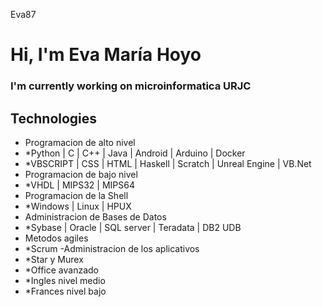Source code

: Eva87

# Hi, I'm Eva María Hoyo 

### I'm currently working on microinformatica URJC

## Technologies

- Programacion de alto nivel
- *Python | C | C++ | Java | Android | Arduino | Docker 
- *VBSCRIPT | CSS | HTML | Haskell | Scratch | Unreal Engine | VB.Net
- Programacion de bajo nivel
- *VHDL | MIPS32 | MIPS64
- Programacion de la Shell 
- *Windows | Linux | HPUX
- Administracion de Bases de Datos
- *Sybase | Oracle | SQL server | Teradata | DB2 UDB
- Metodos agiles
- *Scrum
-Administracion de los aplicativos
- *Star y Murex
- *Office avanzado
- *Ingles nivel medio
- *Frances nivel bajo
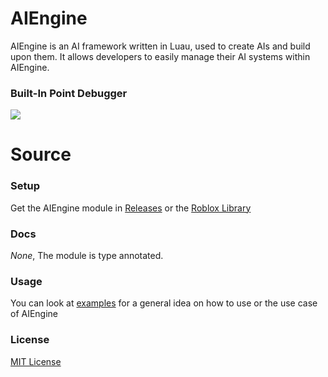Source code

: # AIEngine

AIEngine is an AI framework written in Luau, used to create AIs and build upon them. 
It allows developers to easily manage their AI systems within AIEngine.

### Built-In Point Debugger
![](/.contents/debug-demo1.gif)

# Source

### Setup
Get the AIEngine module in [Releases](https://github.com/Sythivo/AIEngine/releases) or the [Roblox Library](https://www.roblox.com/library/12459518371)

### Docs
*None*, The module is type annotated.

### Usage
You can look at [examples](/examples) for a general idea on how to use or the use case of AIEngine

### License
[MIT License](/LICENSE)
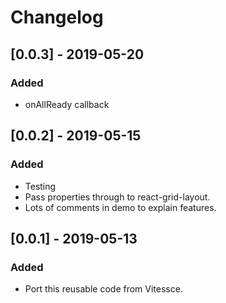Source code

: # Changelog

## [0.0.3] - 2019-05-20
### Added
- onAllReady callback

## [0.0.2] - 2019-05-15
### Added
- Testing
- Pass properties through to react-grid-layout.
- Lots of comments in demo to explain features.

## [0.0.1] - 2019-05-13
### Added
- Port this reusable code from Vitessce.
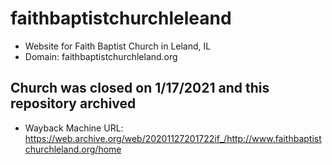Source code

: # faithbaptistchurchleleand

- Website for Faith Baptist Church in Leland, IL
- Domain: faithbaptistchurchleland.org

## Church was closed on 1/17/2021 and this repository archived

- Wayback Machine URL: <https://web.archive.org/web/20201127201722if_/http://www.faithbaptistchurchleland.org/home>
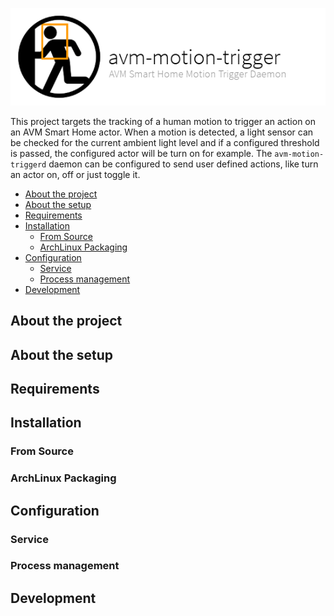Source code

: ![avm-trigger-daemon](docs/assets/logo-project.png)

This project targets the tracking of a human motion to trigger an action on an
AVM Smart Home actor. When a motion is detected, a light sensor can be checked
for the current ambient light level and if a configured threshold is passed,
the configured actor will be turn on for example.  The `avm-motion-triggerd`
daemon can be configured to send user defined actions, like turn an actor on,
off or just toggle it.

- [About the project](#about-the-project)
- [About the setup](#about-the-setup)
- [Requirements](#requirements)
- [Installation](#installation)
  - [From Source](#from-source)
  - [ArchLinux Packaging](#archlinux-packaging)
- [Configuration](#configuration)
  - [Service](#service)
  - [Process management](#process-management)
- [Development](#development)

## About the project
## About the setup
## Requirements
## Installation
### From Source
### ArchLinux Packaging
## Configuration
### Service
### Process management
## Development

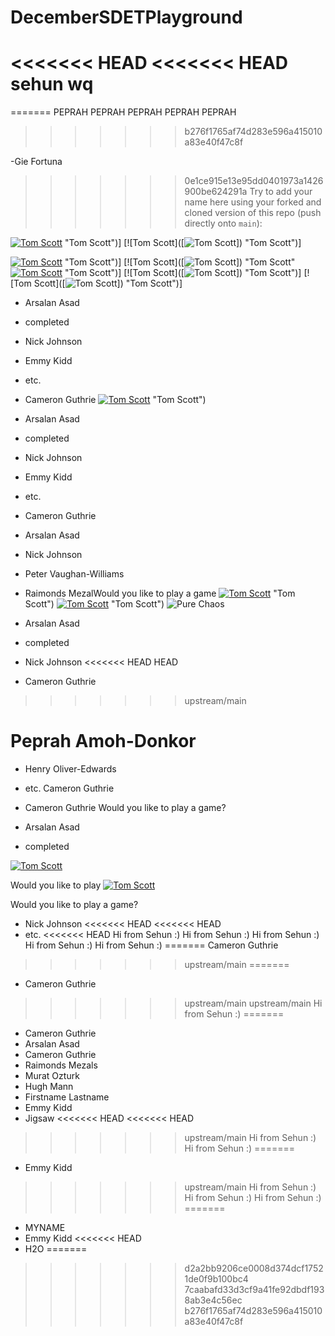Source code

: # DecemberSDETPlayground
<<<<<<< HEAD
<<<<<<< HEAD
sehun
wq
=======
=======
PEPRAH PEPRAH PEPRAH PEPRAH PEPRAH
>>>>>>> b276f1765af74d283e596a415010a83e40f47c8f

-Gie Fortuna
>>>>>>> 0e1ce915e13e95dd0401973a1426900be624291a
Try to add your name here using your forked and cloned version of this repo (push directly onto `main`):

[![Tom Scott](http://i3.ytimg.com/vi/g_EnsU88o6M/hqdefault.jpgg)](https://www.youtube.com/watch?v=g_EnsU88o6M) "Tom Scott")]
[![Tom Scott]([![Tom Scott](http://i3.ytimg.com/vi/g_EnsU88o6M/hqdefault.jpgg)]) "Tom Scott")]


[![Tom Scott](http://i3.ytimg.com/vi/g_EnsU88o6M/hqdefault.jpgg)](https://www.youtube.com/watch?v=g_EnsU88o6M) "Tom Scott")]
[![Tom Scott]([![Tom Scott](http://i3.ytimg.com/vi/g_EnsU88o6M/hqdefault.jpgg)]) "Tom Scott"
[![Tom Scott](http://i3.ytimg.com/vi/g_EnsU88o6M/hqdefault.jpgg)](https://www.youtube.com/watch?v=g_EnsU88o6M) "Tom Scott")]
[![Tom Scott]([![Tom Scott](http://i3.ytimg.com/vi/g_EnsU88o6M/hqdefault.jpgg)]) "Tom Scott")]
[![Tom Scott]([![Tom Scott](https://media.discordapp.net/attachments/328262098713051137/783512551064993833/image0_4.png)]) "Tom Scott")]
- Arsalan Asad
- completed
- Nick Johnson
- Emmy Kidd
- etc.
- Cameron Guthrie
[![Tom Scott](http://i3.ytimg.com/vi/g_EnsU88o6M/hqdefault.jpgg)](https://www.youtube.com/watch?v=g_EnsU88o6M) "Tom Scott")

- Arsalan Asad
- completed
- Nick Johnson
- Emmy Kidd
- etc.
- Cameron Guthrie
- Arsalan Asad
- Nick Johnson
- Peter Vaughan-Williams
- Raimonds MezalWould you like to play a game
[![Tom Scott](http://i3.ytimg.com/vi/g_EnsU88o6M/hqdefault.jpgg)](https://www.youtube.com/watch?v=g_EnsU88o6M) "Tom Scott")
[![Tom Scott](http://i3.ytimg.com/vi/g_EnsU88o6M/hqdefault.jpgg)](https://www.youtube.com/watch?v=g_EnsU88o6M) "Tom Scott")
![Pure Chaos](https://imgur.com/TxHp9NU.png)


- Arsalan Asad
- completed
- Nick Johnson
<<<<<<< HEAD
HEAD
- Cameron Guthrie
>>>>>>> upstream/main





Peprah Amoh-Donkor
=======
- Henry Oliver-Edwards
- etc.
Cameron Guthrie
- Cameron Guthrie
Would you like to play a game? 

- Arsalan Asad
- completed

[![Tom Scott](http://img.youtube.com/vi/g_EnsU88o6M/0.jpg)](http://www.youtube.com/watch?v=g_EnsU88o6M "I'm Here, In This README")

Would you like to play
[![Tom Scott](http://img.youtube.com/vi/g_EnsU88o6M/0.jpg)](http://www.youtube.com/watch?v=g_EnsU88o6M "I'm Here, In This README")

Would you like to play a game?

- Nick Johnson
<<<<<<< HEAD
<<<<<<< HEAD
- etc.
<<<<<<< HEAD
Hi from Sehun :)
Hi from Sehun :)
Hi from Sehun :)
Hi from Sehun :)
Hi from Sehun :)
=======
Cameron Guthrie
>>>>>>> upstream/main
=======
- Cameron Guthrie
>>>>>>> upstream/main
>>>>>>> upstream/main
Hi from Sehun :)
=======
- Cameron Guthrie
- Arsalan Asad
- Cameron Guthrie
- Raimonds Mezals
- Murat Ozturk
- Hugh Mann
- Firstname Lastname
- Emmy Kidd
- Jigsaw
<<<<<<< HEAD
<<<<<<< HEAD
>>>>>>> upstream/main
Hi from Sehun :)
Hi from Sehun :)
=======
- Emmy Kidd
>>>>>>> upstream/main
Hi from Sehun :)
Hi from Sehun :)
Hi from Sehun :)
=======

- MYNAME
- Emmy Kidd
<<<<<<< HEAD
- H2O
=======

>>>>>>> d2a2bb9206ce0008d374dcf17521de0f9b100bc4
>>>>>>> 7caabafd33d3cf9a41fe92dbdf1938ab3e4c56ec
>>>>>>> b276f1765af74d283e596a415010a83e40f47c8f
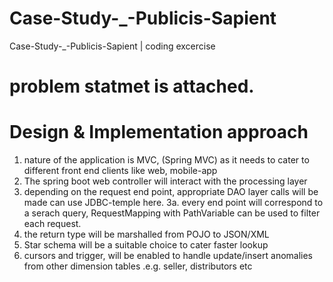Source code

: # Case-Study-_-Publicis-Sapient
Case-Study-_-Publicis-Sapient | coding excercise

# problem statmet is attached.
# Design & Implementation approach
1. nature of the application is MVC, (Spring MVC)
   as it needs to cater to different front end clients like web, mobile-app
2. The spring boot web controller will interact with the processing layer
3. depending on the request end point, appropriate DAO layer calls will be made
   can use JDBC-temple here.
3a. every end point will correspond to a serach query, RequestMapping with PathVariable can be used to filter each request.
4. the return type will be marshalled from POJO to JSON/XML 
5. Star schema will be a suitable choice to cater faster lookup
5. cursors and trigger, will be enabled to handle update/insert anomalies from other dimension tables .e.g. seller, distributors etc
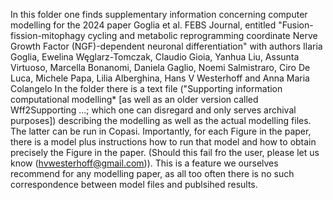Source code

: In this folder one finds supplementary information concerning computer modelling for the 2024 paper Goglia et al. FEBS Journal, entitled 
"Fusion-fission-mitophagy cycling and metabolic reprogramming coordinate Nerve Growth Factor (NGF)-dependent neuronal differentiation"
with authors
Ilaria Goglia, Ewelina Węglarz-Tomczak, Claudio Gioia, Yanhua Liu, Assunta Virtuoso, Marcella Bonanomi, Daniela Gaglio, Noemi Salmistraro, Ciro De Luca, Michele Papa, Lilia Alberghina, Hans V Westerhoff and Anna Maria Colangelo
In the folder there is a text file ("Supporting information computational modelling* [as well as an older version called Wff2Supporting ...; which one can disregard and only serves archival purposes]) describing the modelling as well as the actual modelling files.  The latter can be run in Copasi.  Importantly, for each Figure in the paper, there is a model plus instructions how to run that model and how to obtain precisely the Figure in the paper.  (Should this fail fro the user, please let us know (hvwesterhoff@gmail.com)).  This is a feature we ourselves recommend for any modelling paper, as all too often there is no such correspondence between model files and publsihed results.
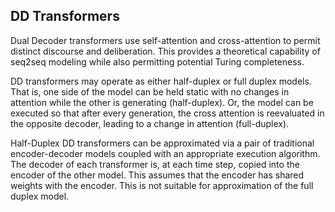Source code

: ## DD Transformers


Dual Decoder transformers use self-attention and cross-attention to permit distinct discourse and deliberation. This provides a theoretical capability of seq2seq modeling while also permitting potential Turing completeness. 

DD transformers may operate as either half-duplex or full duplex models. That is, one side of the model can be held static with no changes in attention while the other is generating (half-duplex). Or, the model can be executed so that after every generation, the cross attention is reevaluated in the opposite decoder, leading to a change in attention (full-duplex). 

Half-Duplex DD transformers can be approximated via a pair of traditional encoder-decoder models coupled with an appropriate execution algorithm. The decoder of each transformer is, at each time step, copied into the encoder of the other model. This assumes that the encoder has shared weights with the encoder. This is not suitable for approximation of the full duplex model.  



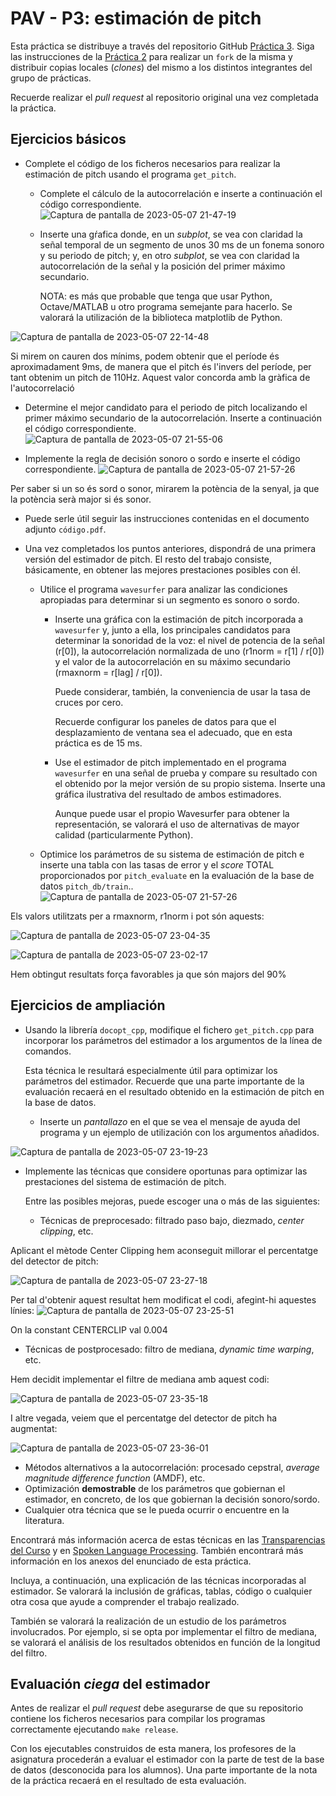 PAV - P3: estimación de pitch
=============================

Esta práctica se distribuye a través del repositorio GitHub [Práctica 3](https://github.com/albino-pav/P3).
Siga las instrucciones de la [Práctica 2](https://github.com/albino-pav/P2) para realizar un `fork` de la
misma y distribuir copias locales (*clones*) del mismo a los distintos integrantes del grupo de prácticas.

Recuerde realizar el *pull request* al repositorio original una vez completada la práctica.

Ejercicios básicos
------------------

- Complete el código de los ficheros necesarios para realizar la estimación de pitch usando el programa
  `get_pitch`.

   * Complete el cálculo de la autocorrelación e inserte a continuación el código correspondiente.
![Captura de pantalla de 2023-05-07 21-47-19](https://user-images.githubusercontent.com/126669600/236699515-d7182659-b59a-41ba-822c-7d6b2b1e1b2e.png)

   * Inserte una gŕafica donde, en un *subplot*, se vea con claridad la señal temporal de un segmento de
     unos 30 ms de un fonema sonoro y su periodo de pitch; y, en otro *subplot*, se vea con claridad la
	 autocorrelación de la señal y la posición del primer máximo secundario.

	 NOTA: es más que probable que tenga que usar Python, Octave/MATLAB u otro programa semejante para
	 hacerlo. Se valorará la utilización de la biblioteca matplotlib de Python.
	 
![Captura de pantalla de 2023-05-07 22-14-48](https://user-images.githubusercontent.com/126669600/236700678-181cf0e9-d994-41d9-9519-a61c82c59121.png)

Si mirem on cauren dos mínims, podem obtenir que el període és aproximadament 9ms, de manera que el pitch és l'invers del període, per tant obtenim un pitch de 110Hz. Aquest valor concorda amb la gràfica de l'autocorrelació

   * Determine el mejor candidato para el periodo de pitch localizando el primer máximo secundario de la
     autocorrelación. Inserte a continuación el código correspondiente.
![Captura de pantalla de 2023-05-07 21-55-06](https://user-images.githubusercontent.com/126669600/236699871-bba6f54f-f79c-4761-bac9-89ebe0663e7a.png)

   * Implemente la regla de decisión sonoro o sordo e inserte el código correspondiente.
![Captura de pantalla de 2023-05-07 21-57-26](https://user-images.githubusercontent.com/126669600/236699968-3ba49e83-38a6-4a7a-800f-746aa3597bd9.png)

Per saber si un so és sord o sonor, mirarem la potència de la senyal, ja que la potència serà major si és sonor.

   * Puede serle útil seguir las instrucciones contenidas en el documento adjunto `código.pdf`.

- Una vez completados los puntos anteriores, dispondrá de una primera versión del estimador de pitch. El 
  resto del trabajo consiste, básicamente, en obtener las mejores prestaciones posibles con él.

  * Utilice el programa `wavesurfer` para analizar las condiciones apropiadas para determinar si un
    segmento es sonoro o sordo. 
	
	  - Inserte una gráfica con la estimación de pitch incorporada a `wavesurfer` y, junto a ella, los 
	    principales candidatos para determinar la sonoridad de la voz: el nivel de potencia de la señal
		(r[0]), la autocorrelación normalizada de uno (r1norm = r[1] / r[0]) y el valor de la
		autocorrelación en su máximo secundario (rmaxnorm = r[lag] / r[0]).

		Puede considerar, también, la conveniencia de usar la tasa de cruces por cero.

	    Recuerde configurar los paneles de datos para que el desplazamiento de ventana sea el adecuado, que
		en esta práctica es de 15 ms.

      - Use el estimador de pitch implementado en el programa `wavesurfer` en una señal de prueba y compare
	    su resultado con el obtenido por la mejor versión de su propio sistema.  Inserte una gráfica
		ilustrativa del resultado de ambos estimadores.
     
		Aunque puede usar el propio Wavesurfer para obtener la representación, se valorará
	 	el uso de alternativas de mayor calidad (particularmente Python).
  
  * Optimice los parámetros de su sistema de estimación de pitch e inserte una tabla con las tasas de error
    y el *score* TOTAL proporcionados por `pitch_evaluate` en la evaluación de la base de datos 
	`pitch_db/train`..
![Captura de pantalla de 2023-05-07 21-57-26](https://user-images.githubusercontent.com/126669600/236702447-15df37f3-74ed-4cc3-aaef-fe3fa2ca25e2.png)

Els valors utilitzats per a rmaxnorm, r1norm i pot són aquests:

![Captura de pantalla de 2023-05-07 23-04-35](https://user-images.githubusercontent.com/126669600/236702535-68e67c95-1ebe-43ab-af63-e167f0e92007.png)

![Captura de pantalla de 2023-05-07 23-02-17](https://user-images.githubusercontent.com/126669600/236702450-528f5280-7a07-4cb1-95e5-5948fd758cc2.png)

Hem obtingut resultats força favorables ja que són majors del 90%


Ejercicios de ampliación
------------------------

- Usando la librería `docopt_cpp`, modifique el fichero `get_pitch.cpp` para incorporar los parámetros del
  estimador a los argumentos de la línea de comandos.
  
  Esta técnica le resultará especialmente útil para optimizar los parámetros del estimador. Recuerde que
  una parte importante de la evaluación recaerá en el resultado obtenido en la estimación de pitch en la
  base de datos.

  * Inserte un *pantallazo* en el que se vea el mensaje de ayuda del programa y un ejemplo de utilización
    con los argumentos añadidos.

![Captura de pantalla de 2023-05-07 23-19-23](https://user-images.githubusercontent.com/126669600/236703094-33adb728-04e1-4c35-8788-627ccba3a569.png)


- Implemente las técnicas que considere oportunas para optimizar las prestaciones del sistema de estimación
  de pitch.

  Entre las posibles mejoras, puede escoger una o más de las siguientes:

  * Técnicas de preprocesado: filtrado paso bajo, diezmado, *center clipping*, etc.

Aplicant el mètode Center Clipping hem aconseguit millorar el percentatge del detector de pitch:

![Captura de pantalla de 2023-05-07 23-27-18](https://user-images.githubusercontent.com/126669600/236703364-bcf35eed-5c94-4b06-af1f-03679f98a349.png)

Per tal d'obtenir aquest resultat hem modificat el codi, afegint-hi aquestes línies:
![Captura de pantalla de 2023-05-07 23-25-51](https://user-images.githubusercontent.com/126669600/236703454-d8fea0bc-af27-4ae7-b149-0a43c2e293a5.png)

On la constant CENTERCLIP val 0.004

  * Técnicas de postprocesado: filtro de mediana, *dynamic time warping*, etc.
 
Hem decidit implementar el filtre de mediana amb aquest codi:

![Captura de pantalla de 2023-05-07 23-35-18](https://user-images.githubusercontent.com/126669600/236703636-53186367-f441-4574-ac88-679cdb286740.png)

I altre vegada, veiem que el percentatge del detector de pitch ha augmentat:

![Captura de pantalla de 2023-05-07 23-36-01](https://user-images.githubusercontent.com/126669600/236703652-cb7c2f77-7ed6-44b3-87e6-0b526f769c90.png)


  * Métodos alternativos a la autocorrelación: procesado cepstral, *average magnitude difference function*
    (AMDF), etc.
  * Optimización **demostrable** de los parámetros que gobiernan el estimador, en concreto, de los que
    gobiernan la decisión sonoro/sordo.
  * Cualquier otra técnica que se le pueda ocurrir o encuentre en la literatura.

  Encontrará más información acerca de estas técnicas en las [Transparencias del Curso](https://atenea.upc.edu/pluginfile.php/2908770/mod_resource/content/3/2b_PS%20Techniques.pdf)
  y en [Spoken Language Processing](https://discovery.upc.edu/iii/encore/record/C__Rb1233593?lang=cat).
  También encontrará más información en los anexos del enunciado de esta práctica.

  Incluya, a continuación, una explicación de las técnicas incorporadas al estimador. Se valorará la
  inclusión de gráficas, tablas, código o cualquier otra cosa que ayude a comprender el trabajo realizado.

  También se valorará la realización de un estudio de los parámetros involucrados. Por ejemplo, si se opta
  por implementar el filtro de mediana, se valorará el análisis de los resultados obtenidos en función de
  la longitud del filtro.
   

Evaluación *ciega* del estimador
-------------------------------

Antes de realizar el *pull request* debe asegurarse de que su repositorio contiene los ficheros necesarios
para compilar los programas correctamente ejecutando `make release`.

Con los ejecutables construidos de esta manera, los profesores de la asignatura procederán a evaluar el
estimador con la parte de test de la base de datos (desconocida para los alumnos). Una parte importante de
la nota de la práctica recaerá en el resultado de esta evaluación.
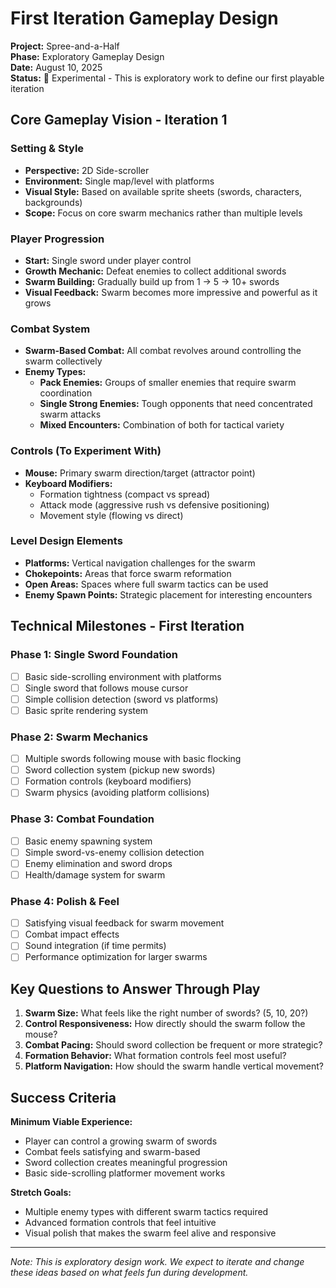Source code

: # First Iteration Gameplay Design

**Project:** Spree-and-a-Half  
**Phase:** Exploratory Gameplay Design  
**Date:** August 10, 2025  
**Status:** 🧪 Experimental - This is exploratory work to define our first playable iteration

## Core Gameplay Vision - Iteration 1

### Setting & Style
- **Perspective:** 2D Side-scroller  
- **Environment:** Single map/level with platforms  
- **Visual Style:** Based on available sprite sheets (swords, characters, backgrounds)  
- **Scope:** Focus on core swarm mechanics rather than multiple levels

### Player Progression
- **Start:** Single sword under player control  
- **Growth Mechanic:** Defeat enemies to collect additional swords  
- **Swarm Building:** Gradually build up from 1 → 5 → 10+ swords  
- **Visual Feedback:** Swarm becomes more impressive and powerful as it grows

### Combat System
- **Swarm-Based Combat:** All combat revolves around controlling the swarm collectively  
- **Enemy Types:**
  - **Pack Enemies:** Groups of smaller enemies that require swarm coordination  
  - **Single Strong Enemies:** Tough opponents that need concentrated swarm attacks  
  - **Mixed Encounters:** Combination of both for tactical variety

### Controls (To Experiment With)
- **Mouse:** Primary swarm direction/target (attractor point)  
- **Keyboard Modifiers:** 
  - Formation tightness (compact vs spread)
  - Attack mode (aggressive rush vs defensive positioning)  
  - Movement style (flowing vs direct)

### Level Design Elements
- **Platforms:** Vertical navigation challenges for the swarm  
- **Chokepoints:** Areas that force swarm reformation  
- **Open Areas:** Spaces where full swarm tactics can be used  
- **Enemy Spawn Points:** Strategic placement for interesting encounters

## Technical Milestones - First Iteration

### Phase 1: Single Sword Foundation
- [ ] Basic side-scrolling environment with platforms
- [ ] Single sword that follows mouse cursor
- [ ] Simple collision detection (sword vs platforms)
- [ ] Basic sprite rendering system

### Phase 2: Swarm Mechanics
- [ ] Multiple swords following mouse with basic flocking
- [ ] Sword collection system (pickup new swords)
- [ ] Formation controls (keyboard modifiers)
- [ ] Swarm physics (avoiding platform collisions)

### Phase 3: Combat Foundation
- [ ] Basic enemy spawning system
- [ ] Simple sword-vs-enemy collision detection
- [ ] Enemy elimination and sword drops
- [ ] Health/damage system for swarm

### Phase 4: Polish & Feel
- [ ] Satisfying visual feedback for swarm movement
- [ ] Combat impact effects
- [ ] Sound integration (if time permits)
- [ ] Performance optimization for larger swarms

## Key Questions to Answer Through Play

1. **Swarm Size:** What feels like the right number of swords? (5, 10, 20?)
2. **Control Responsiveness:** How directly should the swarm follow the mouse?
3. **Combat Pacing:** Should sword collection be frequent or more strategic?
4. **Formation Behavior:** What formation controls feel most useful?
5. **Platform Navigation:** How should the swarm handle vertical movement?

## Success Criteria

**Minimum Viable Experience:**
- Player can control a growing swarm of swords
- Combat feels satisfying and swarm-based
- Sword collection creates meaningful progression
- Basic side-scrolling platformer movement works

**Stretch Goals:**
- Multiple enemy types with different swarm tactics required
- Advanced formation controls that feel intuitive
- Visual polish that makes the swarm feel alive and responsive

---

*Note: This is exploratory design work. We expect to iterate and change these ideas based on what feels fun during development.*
• • • •
Find each line of the data above that holds the word "secundario", then copy it.

# EXERCISE SOLUTION
	 autocorrelación de la señal y la posición del primer máximo secundario.
   * Determine el mejor candidato para el periodo de pitch localizando el primer máximo secundario de la
		autocorrelación en su máximo secundario (rmaxnorm = r[lag] / r[0]).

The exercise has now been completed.